Brunel’s Electronic & Analogue Music Festival AKA BEAM was a welcome change from the foray of chemically induced, overly commercialized music festivals that splatter our summer months between May & August each year. This was an event for those willing to think well beyond the limitations of technologies and consider the past and future of sound design and live performance. With an array of workshops, installations, performances and debates, there was plenty to embrace.
As we entered the festival on Saturday morning, we were thrown head first into a debate between performers and attendees, discussing whether technology, and in hand, music technologies are developing along linear pragmatic lines, or exponential pockets of growth when someone has a bright spark.
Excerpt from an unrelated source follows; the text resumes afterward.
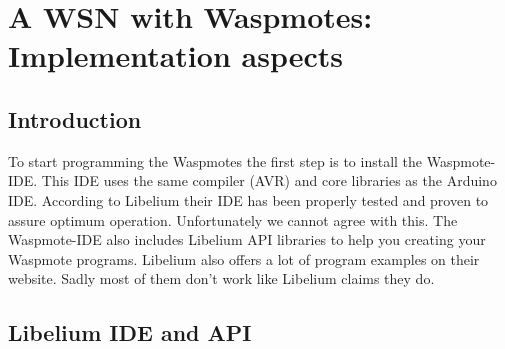 \chapter{A WSN with Waspmotes: Implementation aspects} %
\label{Chapter4} %
\section{Introduction}
To start programming the Waspmotes the first step is to install the Waspmote-IDE. This IDE uses the same compiler (AVR) and core libraries as the Arduino IDE. According to Libelium their IDE has been properly tested and proven to assure optimum operation. Unfortunately we cannot agree with this. The Waspmote-IDE also includes Libelium API libraries to help you creating your Waspmote programs. Libelium also offers a lot of program examples on their website. Sadly most of them don't work like Libelium claims they do.
\section{Libelium IDE and API}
I boldly sat on the fence at this point, but believing in myself in possessing a reasonably artistic mind, the next discussion intrigued me as something I could personally relate to.
When trying to express yourself musically, especially when technology is involved, it’s possible to have too many choices and possibilities at your disposal, clouding your vision and surprisingly limiting your creative flare. There was a strong feeling within the room that by creating parameters within which you can work, pushing them as far as you can, and overcoming loggerheads, it will produce the best results.
This developed into discussing the performance itself and how to engage people’s senses in a more for-filling manner. Sarah Angliss was an obvious candidate to take the lead here. Trained in electro-acoustics, music and robotics, Sarah’s live shows integrate robots playing percussive and synthetic sounds to support her masterful Theremin playing. We then considered the idea of taking algorithmic / midi data from the performer to a third party, who in turn can use this to generate a visual aesthetic.
Soon after I found myself knee deep in ‘Dirty Electronics’ with John Richards . This involved building a two oscillator synth with filters from scratch [Yes, I did, yes… It works] which occupied us for a number of hours and provided us with something to take home and play with. Then, a trip round the rooms to check out the installations.
Louis McCallum’s Toy Music Machine used robotic arms to operate toy instruments, snares and drums all triggered by a touchscreen pad usable by anyone [I watched a wheelchair bound, elderly gentleman get his groove on…]. While upstairs Aleks Kolkowski: A Noise Of Stroviols gave an ethereal and ghostly atmosphere via a hanging string quartet brought to life through a matrix of tubes and wiring.
I had a long chat and demonstration from Tom Bugs, a self-made modular synth expert that has built his own brand of high end analogue electronics from scratch and now receives orders worldwide for his costly, but ultimately amazing patch-bay machines. Further highlights included performances from the likes of Leafcutter John & Tim Exile, as well an abstract offering from Atau & Alex, who re-appropriate I-pod technology [using the tilt and touchscreen interface] to create an expressive musical instrument. The festival drew to a close on Sunday afternoon with the ‘Mass Orchestra’ put together using all the weird and wonderful synths, sound boxes and circuit boards assembled over the weekend.